GNAM Week is a week of advanced study sessions (elective course, 3 credits) simultaneously run in the member universities of the Global Network for Advanced Management (GNAM), a network of world-class business schools including Yale University and LSE. Each university gets to choose a topic that aligns with the country and region’s characteristics.
In-depth lectures and team projects are conducted based on these topics, focusing on the country’s economic and management-related issues. Students also have opportunities to visit the representative companies and institutions of each nation and to take part in cultural programs, which help them deepen their understanding of the culture and tradition of each country.

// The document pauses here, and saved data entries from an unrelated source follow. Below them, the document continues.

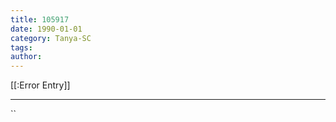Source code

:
 ```yaml
---
title: 105917
date: 1990-01-01
category: Tanya-SC
tags: 
author: 
---
```


[[:Error Entry]]

---



``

The Doing Business in Korea (DBiK) is the representative global program of the SNU MBA, through which SNU invites MBA students from major partner universities, including UCLA, New York University, University of Toronto and Singapore Management University, to introduce them to the characteristic management strategies of Korean companies as well as the Korean economic development model. It is held for a week every August (elective course, 3 credits) and consists of special lectures given by SNU faculty members and prominent business figures, visits to companies, cultural experience programs and team projects. International participants can learn about the unique Korean development model from the political, societal, and management-related perspective while SNU MBA students can gain an objective viewpoint towards Korea’s current economic situation and the characteristic Korean style of corporate management. Through team projects, where Korean and international MBA students form a team to propose ideas to introduce overseas company (services) into Korea, students get to apply management theories such as feasibility studies and localization strategies of global conglomerates into the actual Korean business model, which makes the DBiK program very popular among MBA students around the world every year.